Shafter, William Rufus, 1835-1906.

Shafter, of Galesburg, Mich., entered Company I, 7th Michigan Infantry at organization as first lieutenant, June 28, 1861, at Fort Wayne; wounded in action at Fair Oaks, Va., May 31, 1862; promoted to major in the 19th Michigan Infantry at its organization, August 8, 1862; taken prisoner March 5, 1863 and exchanged May 5; commissioned lieutenant colonel April 4, 1863 and colonel of the 17th U.S. Colored Infantry in April 1864. He was brevetted brigadier general of volunteers March 13, 1865, for gallant and meritorious service during the war. He was mustered out November 2, 1866 but continued on in U.S. reserve, retiring with rank of major general July 1, 1901. He also was brevetted colonel in March 1867 for gallant and meritorious service in the battle of Fair Oaks, and awarded the medal of honor June 12, 1895 for most distinguished gallantry in the same battle. In the Spanish-American War (1898) Shafter commanded the United States expeditionary force that invaded Cuba at Daiquiri and subsequently captured the key city of Santiago.
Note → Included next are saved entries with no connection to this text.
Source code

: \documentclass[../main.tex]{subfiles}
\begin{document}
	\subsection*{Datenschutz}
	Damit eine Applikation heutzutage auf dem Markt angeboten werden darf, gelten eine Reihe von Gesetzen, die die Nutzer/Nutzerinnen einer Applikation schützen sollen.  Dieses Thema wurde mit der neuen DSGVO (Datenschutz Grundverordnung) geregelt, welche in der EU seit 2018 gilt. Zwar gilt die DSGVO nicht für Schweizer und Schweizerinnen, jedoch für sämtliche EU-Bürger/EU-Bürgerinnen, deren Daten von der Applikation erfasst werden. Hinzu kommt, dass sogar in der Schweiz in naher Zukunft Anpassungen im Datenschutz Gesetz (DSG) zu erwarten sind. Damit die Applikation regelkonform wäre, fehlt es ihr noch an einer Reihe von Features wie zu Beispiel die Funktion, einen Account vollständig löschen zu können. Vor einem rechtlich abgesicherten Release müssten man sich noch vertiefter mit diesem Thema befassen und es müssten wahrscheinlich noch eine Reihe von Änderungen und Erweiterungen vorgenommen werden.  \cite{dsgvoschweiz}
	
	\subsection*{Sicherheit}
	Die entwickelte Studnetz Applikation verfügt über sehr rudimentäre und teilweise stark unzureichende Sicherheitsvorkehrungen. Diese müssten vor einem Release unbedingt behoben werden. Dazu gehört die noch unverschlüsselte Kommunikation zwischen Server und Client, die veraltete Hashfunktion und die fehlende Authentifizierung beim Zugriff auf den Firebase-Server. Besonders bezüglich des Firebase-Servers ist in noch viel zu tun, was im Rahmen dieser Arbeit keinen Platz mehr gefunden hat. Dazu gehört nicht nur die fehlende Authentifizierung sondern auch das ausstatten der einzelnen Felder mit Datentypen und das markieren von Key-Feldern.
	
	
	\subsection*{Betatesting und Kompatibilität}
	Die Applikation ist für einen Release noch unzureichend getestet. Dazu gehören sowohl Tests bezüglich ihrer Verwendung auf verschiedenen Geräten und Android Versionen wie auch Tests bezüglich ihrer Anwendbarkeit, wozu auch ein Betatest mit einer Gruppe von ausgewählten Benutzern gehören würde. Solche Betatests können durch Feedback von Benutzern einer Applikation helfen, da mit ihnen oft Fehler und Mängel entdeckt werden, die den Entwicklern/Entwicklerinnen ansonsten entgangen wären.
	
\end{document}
Remarks of General Shafter before the Thomas Post G.A.R. March 18, 1902 are really a rather humorous account of his induction at Fort Wayne; his return home after news of Bull Run to recruit and drill men to fill out his company; the return to Fort Wayne to be mustered in; then on to Washington and a camp at Poolsville. He tells of their fright at the first long roll, which proved to be a false alarm; and dismay at a second one when no more than half their guns were working, a trick of the general's to see how quickly they could act. Then there was the incident of four captains and himself sitting around a pitcher of whiskey and discussing who should kill General Landers for insulting the 7th Michigan as he was reported to have said, "It was no wonder they were all dying, they were so damned dirty." (They had lost eleven men in ten days with measles). After this incident he vowed he never would be found under the influence of liquor as long as he remained an officer of the army. He also never allowed an alarm to be sounded without informing his men as it was too much "like crying wolf, wolf."

The collection also includes typescripts of various recommendations (1865-1866) from other officers.